Nickel essay published in 'Human Rights Quarterly'

11/17/2008

Nickel essay published in 'Human Rights Quarterly' 

James Nickel 
James Nickel 
      An essay by Professor James Nickel, "Rethinking Indivisibility: Towards a Theory of Supporting Relations between Human Rights," recently was published by Human Rights Quarterly.
     "Indivisibility is the idea that no human right can be fully realized without fully realizing all other human rights," the essay abstract states. "When indivisibility occurs it has the practical consequence that countries cannot pick and choose among rights.
     "This article offers a framework for understanding supporting relations between rights and gives a number of arguments against strong claims of indivisibility.

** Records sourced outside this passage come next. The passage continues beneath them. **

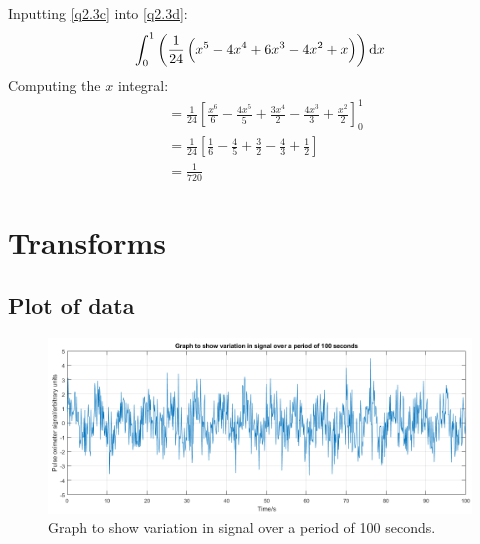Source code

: \documentclass[11pt]{article}
\numberwithin{equation}{section}
\begin{document}
Inputting \ref{q2.3c} into \ref{q2.3d}:
\begin{equation}
    \int_0^1 \left( \frac{1}{24}\left(x^5 -4x^4 +6x^3 -4x^2 + x\right) \right)\dif x 
\end{equation}
Computing the $x$ integral:
\begin{align}
    &= \frac{1}{24}\left[\frac{x^6}{6}-\frac{4x^5}{5}+\frac{3x^4}{2}-\frac{4x^3}{3} + \frac{x^2}{2}\right]_0^1\\
    &= \frac{1}{24}\left[\frac{1}{6} - \frac{4}{5} + \frac{3}{2} - \frac{4}{3} + \frac{1}{2}\right]\\
    &= \frac{1}{720}
\end{align}
\section{Transforms}
\subsection{Plot of data}

\begin{figure}[H]
    \centering
    \includegraphics[width = \textwidth]{./img/q301a.png}
    \caption{Graph to show variation in signal over a period of 100 seconds.}
\end{figure}
\end{document}
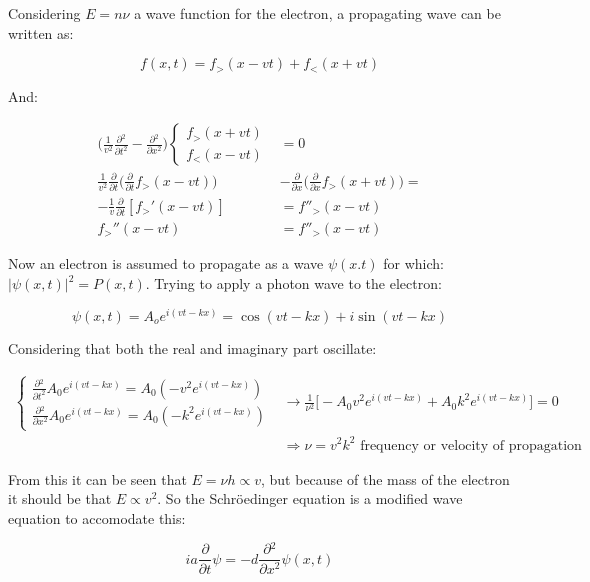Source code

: Considering $E=n\nu$ a wave function for the electron, a propagating wave can be written as:

$$f(x,t) = f_>(x-vt)+f_<(x+vt)$$

And:

\begin{align*}
  \biggl(\frac{1}{v^2}\frac{\partial {^2}}{\partial {t^2}}-\frac{\partial {^2}}{\partial {x^2}}\biggr)\begin{cases}f_>(x+vt)\\f_<(x-vt)\end{cases} &= 0\\
  \frac{1}{v^2}\frac{\partial {}}{\partial {t}}\biggl(\frac{\partial {}}{\partial {t}}f_>(x-vt)\biggr)&-\frac{\partial {}}{\partial {x}}\biggl(\frac{\partial {}}{\partial {x}}f_>(x+vt)\biggr)=\\
  -\frac{1}{v}\frac{\partial {}}{\partial {t}}[f_>'(x-vt)]&=f''_>(x-vt)\\
  f_>''(x-vt) &=f''_>(x-vt)
\end{align*}

Now an electron is assumed to propagate as a wave $\psi(x.t)$ for which: $|\psi(x,t)|^2 = P(x,t)$.
Trying to apply a photon wave to the electron:

$$\psi(x,t) = A_oe^{i(vt-kx)} = \cos(vt-kx) + i\sin(vt - kx)$$

Considering that both the real and imaginary part oscillate:

\begin{align*}
  \begin{cases}\frac{\partial {^2}}{\partial {t^2}}A_0e^{i(vt-kx)} = A_0(-v^2e^{i(vt-kx)})\\\frac{\partial {^2}}{\partial {x^2}}A_0e^{i(vt-kx)} = A_0(-k^2e^{i(vt-kx)})\end{cases}&\rightarrow \frac{1}{\nu^2}\biggl[-A_0v^2e^{i(vt-kx)}+A_0k^2e^{i(vt-kx)}\biggr] = 0\\
                                                                                                                                                                                  &\Rightarrow \nu = v^2k^2\text{ frequency or velocity of propagation}
\end{align*}

From this it can be seen that $E=\nu h\propto v$, but because of the mass of the electron it should be that $E\propto v^2$.
So the Schr\"oedinger equation is a modified wave equation to accomodate this:

$$ia \frac{\partial {}}{\partial {t}}\psi=-d \frac{\partial {^2}}{\partial {x^2}}\psi(x,t)$$

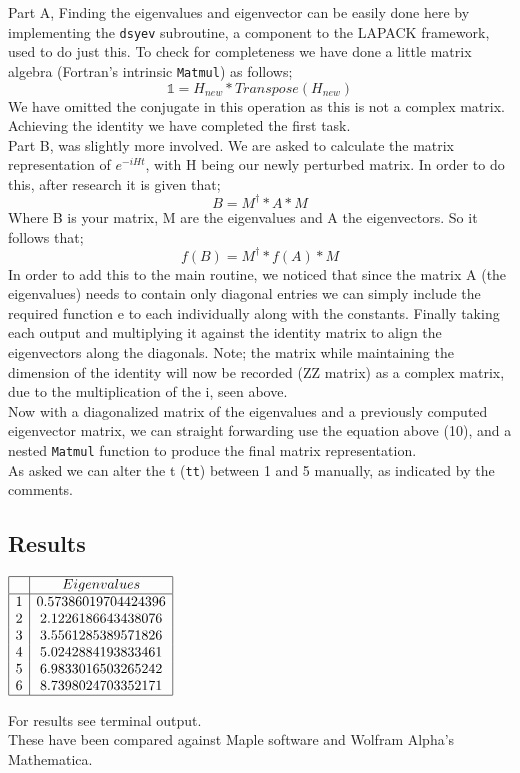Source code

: \documentclass[12pt,letterpaper,notitlepage]{article}
\begin{document}
Part A, Finding the eigenvalues and eigenvector can be easily done here by implementing the {\tt dsyev} subroutine, a component to the LAPACK framework, used to do just this. To check for completeness we have done a little matrix algebra (Fortran's intrinsic {\tt Matmul})  as follows; 
	\begin{equation}
		\mathbb{1}=H_{new}*Transpose(H_{new}) 
	\end{equation}
We have omitted the conjugate in this operation as this is not a complex matrix. 
Achieving the identity we have completed the first task. \\
Part B, was slightly more involved. We are asked to calculate the matrix representation of $ e^{-iHt} $, with H being our newly perturbed matrix. In order to do this, after research it is given that; 
	\begin{equation}
		B=M^{\dagger} * A * M 
	\end{equation}
Where B is your matrix, M are the eigenvalues and A the eigenvectors. So it follows that;
	\begin{equation}
		f(B)=M^{\dagger} * f(A) * M 
	\end{equation}
In order to add this to the main routine, we noticed that since the matrix A (the eigenvalues) needs to contain only diagonal entries we can simply  include the required function e to each individually along with the constants. Finally taking each output and multiplying it against the identity matrix to align the eigenvectors along the diagonals. Note; the matrix while maintaining the dimension of the identity will now be recorded (ZZ matrix) as a complex matrix, due to the multiplication of the i, seen above. \\
Now with a diagonalized matrix of the eigenvalues and a previously computed eigenvector matrix, we can straight forwarding use the equation above (10), and a nested {\tt Matmul} function to produce the final matrix representation. \\
As asked we can alter the t ({\tt tt}) between 1 and 5 manually, as indicated by the comments.
\newpage
\subsection{Results}
\begin {center}
	$\begin{array} {|c|c|}
		\hline
	       & Eigenvalues\\
	       \hline
	   1  &0.57386019704424396\\
	   2  &2.1226186643438076\\
           3  &3.5561285389571826\\
           4  &5.0242884193833461\\
           5  &6.9833016503265242\\
           6  &8.7398024703352171\\
          \hline
      \end{array}$
      \end{center}
For results see terminal output.
 \\
These have been compared against Maple software and Wolfram Alpha's Mathematica. 
\end{document}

A central thesis is that the strength of supporting relations between rights varies with quality of implementation. Rights with low quality implementation provide little support to other rights. This is why early UN formulations of indivisibility said that it occurs when the rights in question are fully realized. Even if strong claims about the indivisibility were true under high quality implementation, they would be of limited relevance to developing countries because high quality implementation of rights is generally not an immediate possibility in those countries. Developing countries do not run afoul of indivisibility if they implement some rights before others."
     To read the entire essay, go to http://homepages.law.asu.edu/~jnickel/indiv reprint.pdf.
     Nickel, who is visiting at Georgetown University Law Center this year, is an affiliate professor in the Department of Philosophy and in the School of Global Studies. He teaches and writes in human rights law and theory, constitutional law, jurisprudence, and political philosophy.